Rule #4 : No dumb comments.  If you dont want to play the game, get the fk out.



480sparky said:


> Who is "the person above you?" My boss? My wife? Whoever is on the floor above me?


----------



## 480sparky (May 22, 2011)

Schwettylens said:


> Rule #4 : No dumb comments.  If you dont want to play the game, get the fk out.
> 
> 
> 
> ...




I just want to know what you mean by "the person above you."  It's not a trick question.

Jeez, who pissed in your Cheerios this morning?


----------



## Robin Usagani (May 22, 2011)

480sparky said:


> Schwettylens said:
> 
> 
> > Rule #4 : No dumb comments. If you dont want to play the game, get the fk out.
> ...



Apperently you did.. not using your brain, replying to this and not play the game.


----------



## 480sparky (May 22, 2011)

Schwettylens said:


> Apperently you did.. not using your brain, replying to this and not play the game.



How can I play when I don't understand the rules?

_*All I am doing is asking you to clarify what you mean by 'the person above you'.*_

Is that too difficult to comprehend?


----------



## Robin Usagani (May 22, 2011)

Closing the thread and will be starting another today.

Sparky, I dont buy one bit that you didnt understand it.  You just wanted to post a smart ass comment.


----------



## 480sparky (May 22, 2011)

Schwettylens said:


> Closing the thread and will be starting another today.
> 
> Sparky, I dont buy one bit that you didnt understand it.  You just wanted to post a smart ass comment.



Seriously. * I just do not understand what you mean by it.
*
All you need to do is answer the question.


----------



## o hey tyler (May 22, 2011)

I thought it was pretty obvious from the get-go. 

I can see why Schwetty would question your reading comprehension, Sparky.


----------



## 480sparky (May 22, 2011)

Then how about letting me in on The Big Secret?


----------



## Bitter Jeweler (May 22, 2011)

This thread is full of WIN!


----------



## Bitter Jeweler (May 22, 2011)

Forecast says....train wreck eminent.


----------



## o hey tyler (May 22, 2011)

480sparky said:


> Then how about letting me in on The Big Secret?


 
Have you read the first post in its entirety? Here, allow me to outline it: 



Establish who the poster above you is, whether it be sounding out their name, or visually recognizing their avatar.
Navigate to their gallery of images. (Flickr, smugmug, Zenfolio, etc)
Browse their collection of photos, looking for one that sticks out to you, or one that you would be calling your "favorite"
Extract the link from the URL bar, and post the link in a post along with why you like that photo (if you'd like)


----------



## Bitter Jeweler (May 22, 2011)

What you view threads in new post order rather than chronicomicalogical order?


----------



## 480sparky (May 22, 2011)

o hey tyler said:


> Have you read the first post in its entirety?




Uh..... yes!





o hey tyler said:


> Establish who the poster above you is,



NOW it makes sense.  The reason it didn't is because I set up my account to show the _most recent post first_.  So I have no "person above me".


----------



## Bitter Jeweler (May 22, 2011)

Shouldn't the title be "Post your favorite link to a photo of the person above you" since we can't post images that aren't ours?

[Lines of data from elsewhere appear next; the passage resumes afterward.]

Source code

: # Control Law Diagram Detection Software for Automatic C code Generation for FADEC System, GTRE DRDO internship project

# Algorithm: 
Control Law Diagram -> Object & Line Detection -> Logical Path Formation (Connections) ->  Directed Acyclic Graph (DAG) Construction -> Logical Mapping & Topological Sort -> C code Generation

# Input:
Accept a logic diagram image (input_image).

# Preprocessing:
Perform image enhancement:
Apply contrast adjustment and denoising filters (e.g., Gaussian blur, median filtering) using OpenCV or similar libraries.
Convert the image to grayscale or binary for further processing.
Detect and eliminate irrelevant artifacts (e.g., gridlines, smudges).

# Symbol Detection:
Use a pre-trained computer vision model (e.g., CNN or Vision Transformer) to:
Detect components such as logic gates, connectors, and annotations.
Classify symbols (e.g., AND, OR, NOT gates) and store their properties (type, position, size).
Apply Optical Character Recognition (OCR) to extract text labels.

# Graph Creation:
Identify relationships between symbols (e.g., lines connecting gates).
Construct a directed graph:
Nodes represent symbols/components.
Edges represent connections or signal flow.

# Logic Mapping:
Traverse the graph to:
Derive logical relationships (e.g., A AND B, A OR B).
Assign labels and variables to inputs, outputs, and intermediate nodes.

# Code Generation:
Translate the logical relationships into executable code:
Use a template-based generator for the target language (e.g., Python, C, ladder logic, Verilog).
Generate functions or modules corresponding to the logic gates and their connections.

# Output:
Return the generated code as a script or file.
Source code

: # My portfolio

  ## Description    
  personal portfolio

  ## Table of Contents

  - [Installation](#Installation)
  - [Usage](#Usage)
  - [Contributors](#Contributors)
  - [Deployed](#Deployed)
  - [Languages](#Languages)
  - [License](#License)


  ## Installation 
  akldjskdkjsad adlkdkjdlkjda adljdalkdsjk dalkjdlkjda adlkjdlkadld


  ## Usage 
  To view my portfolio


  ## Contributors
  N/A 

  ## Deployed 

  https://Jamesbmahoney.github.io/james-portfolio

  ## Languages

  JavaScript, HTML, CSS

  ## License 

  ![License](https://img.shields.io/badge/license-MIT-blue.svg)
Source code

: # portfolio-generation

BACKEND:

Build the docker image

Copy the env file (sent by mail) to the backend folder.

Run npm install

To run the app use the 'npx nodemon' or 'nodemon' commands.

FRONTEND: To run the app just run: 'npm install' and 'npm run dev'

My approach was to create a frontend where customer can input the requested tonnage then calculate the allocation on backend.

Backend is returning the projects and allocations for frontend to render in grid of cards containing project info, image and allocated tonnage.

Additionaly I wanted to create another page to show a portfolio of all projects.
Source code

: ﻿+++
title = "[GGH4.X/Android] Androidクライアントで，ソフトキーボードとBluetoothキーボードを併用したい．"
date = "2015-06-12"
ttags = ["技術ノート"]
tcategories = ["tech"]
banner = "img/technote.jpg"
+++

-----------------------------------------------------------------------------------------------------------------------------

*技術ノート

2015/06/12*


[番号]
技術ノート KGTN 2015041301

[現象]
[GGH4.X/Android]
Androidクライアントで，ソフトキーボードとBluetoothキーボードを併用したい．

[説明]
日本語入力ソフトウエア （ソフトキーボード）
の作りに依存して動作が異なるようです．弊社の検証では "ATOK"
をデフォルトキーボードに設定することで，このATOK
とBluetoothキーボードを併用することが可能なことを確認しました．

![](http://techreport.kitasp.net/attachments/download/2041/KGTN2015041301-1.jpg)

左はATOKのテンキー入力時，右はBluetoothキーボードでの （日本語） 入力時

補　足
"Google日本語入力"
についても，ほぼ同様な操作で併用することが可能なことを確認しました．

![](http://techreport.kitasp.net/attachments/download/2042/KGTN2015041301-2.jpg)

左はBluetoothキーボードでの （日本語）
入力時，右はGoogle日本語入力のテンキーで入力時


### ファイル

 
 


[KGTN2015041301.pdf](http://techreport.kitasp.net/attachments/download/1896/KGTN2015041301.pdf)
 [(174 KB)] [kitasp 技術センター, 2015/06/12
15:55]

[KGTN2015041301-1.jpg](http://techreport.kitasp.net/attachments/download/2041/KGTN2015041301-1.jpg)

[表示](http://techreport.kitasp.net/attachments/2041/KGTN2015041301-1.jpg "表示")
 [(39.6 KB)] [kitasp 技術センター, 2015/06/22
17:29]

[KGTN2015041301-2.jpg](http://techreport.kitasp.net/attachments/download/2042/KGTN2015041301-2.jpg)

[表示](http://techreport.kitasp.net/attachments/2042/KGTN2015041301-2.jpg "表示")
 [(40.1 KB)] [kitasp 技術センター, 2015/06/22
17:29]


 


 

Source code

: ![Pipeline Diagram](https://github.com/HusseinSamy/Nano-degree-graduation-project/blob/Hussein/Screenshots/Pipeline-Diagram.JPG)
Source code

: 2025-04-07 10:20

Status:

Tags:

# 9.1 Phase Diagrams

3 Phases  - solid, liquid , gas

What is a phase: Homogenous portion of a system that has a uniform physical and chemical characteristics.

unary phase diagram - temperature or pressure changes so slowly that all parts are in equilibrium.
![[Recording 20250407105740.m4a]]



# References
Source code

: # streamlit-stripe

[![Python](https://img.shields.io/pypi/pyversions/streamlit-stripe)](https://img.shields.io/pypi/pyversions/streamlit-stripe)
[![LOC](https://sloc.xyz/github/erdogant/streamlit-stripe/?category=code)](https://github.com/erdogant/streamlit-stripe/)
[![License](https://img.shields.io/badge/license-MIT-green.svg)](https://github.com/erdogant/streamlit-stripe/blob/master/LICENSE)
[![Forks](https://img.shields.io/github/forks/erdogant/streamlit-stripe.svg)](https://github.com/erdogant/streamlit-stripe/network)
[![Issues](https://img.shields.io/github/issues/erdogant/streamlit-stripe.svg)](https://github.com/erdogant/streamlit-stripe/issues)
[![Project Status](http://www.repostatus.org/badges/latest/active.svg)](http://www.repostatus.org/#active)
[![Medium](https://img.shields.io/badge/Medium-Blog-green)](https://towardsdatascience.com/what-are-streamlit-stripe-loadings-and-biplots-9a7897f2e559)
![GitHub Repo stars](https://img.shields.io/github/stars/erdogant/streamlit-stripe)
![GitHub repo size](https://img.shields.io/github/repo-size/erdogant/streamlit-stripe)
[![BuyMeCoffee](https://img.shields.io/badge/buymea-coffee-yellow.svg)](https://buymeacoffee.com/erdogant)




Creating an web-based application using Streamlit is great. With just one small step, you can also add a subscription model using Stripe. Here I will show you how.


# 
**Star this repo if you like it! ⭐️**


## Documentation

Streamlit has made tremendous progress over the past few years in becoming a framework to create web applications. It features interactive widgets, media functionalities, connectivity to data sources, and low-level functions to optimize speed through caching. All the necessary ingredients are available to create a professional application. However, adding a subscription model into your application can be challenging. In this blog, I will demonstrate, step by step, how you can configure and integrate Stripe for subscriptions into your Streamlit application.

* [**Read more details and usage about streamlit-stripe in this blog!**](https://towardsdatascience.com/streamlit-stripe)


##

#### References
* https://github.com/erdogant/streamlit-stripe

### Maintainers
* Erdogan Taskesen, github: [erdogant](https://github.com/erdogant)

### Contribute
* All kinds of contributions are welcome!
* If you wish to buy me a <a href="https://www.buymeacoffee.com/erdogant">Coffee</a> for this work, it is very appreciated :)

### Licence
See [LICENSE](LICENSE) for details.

Well, unless you have some ToS that states "by posting in this thread, you hereby give permission to the person below you, to post your images here".


What happens when you are searching the person above you's 800 images to find your favourite, and somebody posts before you? Then you spend another 15 minutes going through that persons 400 images, and by the time you find your favorite, somebody else snipes you?


----------



## 480sparky (May 22, 2011)




----------



## OrionsByte (May 22, 2011)

Bitter Jeweler said:


> What happens when you are searching the person above you's 800 images to find your favourite, and somebody posts before you? Then you spend another 15 minutes going through that persons 400 images, and by the time you find your favorite, somebody else snipes you?


 
Anarchy.


----------



## Derrel (May 22, 2011)

Massive F_A_I_L_B_O_A_T


----------



## Josh66 (May 22, 2011)

Where are all of the pictures?


----------



## Bitter Jeweler (May 22, 2011)

In the shadows of your mind?


----------



## Robin Usagani (May 22, 2011)

Good point.  Ill make sure ill cover this when I repost it (for 2nd failure to launch).  Or maybe post gallery folder/section so it is not the whole gallery.  Maybe I should put a direction to put reply right away and put "looking" and edit the post as soon as you are done.





Bitter Jeweler said:


> Shouldn't the title be "Post your favorite link to a photo of the person above you" since we can't post images that aren't ours?
> 
> Well, unless you have some ToS that states "by posting in this thread, you hereby give permission to the person below you, to post your images here".
> 
> ...


----------



## Josh66 (May 22, 2011)

Per TPF's rules you are allowed to post other people's work if you have their permission.  I think posting in a thread like this would be effectively granting the next person to post permission to post your work...


----------



## bentcountershaft (May 22, 2011)

There used to be a thread like this but I can't remember what it was called.  I never participated because my my image shack account also has edits of other people's stuff and jokes and just all sorts of junk.  Anyway, it's been a long time since I've seen that thread but it operated in the same way this one was supposed to before the fail boat, bus and plane all collided.


----------



## c.cloudwalker (May 22, 2011)

Hope you all don't mind if I try and help...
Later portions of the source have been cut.